Hundreds rally against immigration bill
Posted: Mar 10, 2011 6:50 PM CST Updated: Mar 10, 2011 6:50 PM CST


Many immigrants rallied outside the Statehouse Thursday to protest house bill 56. It's one of several that would make it illegal to work without proper documentation.

Member of the Hispanic community stood together in Montgomery and asked lawmakers to reconsider the immigration bill. They fear that it will break up families.

Tuscaloosa High School Senior Nanah Zuniga is Alabama.
"This is home for us. I'm an American," she said.

But her parents aren't.

"If the law passes, they will take away my parents. And I have a brother and sister, and they'd be my responsibility," she said.

Zuniga and others held signs saying, "everyone is equal in God's eyes." But they know others don't see it that way.

"It keeps me up at night worrying about whether I will see my friends the next day," said John Skeen of Hayden who has Hispanic friends.

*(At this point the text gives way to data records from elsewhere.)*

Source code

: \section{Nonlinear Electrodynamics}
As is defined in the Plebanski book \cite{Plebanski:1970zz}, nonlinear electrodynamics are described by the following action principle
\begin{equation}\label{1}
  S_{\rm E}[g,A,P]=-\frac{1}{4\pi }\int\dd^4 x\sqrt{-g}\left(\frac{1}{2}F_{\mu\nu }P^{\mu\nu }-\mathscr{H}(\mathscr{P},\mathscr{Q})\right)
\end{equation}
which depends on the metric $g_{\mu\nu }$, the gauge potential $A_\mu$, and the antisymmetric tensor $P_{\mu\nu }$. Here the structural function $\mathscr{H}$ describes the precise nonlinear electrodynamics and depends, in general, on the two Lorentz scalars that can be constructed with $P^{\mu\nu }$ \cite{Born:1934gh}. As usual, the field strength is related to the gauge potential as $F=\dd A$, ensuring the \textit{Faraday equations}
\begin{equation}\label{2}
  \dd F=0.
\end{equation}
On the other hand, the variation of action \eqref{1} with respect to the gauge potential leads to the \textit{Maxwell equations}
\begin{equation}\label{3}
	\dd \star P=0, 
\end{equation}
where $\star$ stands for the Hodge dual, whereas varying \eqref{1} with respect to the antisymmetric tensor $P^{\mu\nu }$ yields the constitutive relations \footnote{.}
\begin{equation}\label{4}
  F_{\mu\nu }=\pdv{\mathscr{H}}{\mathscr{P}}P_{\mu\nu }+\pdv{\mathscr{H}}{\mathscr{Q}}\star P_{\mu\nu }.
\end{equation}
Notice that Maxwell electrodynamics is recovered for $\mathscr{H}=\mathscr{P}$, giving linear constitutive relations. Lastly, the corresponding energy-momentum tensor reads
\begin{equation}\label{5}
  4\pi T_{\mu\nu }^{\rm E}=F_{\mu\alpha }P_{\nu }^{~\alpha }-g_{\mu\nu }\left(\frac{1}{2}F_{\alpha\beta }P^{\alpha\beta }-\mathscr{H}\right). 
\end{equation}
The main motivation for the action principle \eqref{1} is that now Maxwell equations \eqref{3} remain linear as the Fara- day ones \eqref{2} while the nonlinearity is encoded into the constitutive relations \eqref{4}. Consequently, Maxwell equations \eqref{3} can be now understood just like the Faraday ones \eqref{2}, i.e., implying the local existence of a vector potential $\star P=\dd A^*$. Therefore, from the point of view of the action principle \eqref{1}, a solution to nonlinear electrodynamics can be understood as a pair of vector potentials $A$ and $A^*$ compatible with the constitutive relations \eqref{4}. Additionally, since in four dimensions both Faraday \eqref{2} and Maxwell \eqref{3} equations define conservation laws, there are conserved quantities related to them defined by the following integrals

House bill 56 would require status checks for employees, allow police officers to inquire about that status, and make it unlawful to transport an illegal immigrant.

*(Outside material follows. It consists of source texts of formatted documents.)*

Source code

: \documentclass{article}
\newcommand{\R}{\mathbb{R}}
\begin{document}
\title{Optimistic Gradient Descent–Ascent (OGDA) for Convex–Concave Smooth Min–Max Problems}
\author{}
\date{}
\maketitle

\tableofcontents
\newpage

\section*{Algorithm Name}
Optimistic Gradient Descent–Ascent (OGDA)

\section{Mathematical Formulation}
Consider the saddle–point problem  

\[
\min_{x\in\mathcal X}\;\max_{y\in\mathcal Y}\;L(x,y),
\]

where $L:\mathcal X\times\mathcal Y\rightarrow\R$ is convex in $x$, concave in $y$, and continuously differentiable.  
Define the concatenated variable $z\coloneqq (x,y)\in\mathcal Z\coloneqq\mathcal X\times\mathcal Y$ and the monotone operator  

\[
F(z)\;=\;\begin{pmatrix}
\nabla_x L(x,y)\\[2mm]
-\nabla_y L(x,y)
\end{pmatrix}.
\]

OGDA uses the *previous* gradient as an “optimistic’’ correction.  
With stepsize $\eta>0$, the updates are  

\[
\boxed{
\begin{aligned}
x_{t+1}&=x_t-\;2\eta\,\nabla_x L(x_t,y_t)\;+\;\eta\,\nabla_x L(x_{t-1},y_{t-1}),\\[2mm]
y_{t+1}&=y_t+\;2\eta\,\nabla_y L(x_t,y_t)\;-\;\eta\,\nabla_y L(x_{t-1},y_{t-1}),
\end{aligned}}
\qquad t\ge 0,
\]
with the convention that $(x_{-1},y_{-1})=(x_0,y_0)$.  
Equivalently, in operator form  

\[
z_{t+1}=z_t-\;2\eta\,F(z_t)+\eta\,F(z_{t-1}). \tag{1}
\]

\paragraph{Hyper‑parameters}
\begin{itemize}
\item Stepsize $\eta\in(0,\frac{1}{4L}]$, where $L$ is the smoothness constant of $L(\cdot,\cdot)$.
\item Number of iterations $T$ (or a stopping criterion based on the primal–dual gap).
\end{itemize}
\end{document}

"A state solution is not the answer. This puts an undue and unfunded mandate on local enforcement to enforce federal immigration law, which is beyond their scope of duty," said Isabel Rubio of the Hispanic Interest Coalition of Alabama.

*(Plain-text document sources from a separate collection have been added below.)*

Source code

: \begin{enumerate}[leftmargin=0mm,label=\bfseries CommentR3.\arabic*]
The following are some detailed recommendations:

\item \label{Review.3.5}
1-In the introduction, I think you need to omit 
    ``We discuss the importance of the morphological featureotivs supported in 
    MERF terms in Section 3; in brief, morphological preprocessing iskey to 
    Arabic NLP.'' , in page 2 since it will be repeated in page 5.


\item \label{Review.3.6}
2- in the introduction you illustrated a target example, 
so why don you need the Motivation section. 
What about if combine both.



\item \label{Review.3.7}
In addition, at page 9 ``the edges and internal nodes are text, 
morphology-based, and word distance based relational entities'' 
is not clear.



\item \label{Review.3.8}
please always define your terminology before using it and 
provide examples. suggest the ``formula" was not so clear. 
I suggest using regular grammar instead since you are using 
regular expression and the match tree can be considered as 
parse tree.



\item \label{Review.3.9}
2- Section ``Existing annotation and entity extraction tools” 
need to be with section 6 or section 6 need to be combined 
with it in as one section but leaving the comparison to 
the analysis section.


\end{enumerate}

Senator Scott Beason, (R) Gardendale, is sponsoring a similar senate bill. He believes the state has to act because thousands of jobs and millions of dollars are lost to illegal immigrants.

"The federal government has failed in its job. It's job is to protect the states and protect the border. And it has failed at it for two, three decades. States have things it can do," said Beason.

But many fear taxpaying workers will become criminals.

"It would destroy our lives if this was passed," said Zuniga.

The bill was supposed to be discussed in the House. However, a filibuster on another bill prevented it from being introduced.